Alnora waited beside the team, glossy black hair tumbling about her shoulders and reminding him of the first time he saw her as a girl. But worry had etched lines around her eyes now.
He managed a smile for her, hiding the worry in his own heart. “All will be well, wife of my heart.” She did not answer, and he added, “Have you dreamed?”
“Of no time soon,” she murmured. “All will be well, all will be well, and all manner of things will be well.” Smiling tremulously, she touched his cheek. “With you I know it will be so, husband of my heart.”
Jonai waved his arms over his head, and the signal rippled down the lines. Slowly the wagons began to move, the Aiel leaving Paaren Disen.
Rand shook his head. Too much. Memories crowding together. The air seemed filled with sheet lightning. The wind swirled gritty dust into dancing whirlwinds. Muradin had clawed deep furrows in his face; he was digging at his eyes now. Forward.
Coumin knelt at the edge of the plowed ground in his working clothes, plain brownish gray coat and b
reeches and soft laced boots, in a line with others like him that surrounded the field, ten men of the Da’shain Aiel at twice stretched-arm’s length and then an Ogier, all the way around. He could see the next field, lined the same way, beyond the soldiers with their shocklances sitting atop armored jo-cars. A hoverfly buzzed overhead in its patrol, a deadly black metal wasp containing two men. He was sixteen, and the women had decided his voice was finally deep enough to join in the seed singing.
The soldiers fascinated him, men and Ogier, the way a colorful poisonous snake might. They killed. His father’s greatfather, Charn, claimed there had been no soldiers once, but Coumin did not believe it. If there were no soldiers, who would stop the Nightriders and the Trollocs from coming to kill everyone? Of course, Charn claimed there had not been any Myrddraal or Trollocs then, either. No Forsaken, no Shadowwrought. He had many stories he claimed were from a time before soldiers and Nightriders and Trollocs, when he said the Dark Lord of the Grave had been bound away, and no one knew his name, or the word “war.” Coumin could not imagine such a world; the war had been old when he was born.
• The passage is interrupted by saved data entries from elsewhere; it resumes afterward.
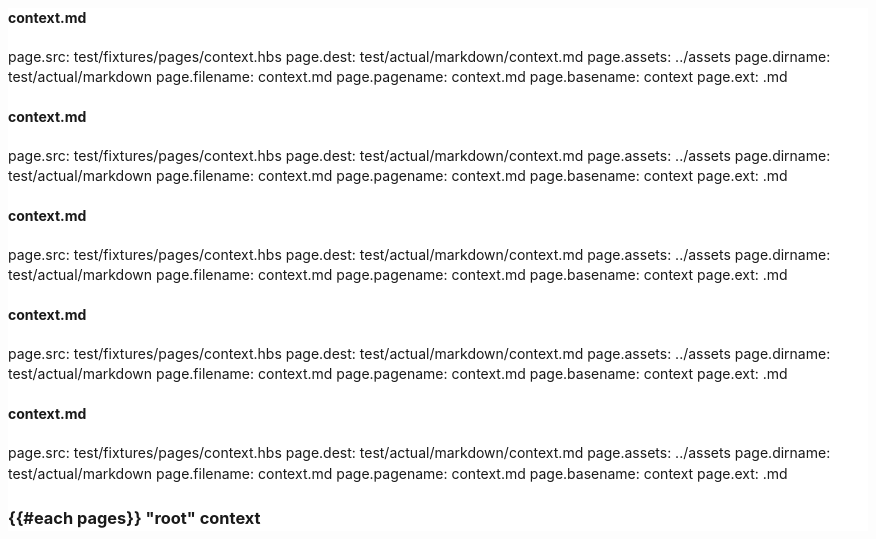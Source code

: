 #### context.md
page.src:      test/fixtures/pages/context.hbs
page.dest:     test/actual/markdown/context.md
page.assets:   ../assets
page.dirname:  test/actual/markdown
page.filename: context.md
page.pagename: context.md
page.basename: context
page.ext:      .md

#### context.md
page.src:      test/fixtures/pages/context.hbs
page.dest:     test/actual/markdown/context.md
page.assets:   ../assets
page.dirname:  test/actual/markdown
page.filename: context.md
page.pagename: context.md
page.basename: context
page.ext:      .md

#### context.md
page.src:      test/fixtures/pages/context.hbs
page.dest:     test/actual/markdown/context.md
page.assets:   ../assets
page.dirname:  test/actual/markdown
page.filename: context.md
page.pagename: context.md
page.basename: context
page.ext:      .md

#### context.md
page.src:      test/fixtures/pages/context.hbs
page.dest:     test/actual/markdown/context.md
page.assets:   ../assets
page.dirname:  test/actual/markdown
page.filename: context.md
page.pagename: context.md
page.basename: context
page.ext:      .md

#### context.md
page.src:      test/fixtures/pages/context.hbs
page.dest:     test/actual/markdown/context.md
page.assets:   ../assets
page.dirname:  test/actual/markdown
page.filename: context.md
page.pagename: context.md
page.basename: context
page.ext:      .md


### {{#each pages}} "root" context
He enjoyed Charn’s stories even if he could not make himself believe, but some earned the old man frowns and scoldings. Like when he claimed to have served one of the Forsaken, once. Not just any Forsaken, but Lanfear herself. As well say he had served Ishamael. If Charn had to make up stories, Coumin wished he could say he had served Lews Therin, the great leader himself. Of course, everyone would ask why he was not serving the Dragon now, but that would be better than the way things were. Coumin did not like the way citizens looked at Charn when he said that Lanfear had not always been evil.
A stir at the end of the field told him one of the Nym was approaching. The great form, head and shoulders and chest taller than any Ogier, stepped out onto the seeded ground, and Coumin did not have to see to know he left footprints filled with sprouting things. It was Someshta, surrounded by clouds of butterflies, white and yellow and blue. Excited murmurs rose from the townspeople and the folk whose fields these were, gathered to watch. Each field would have its Nym, now.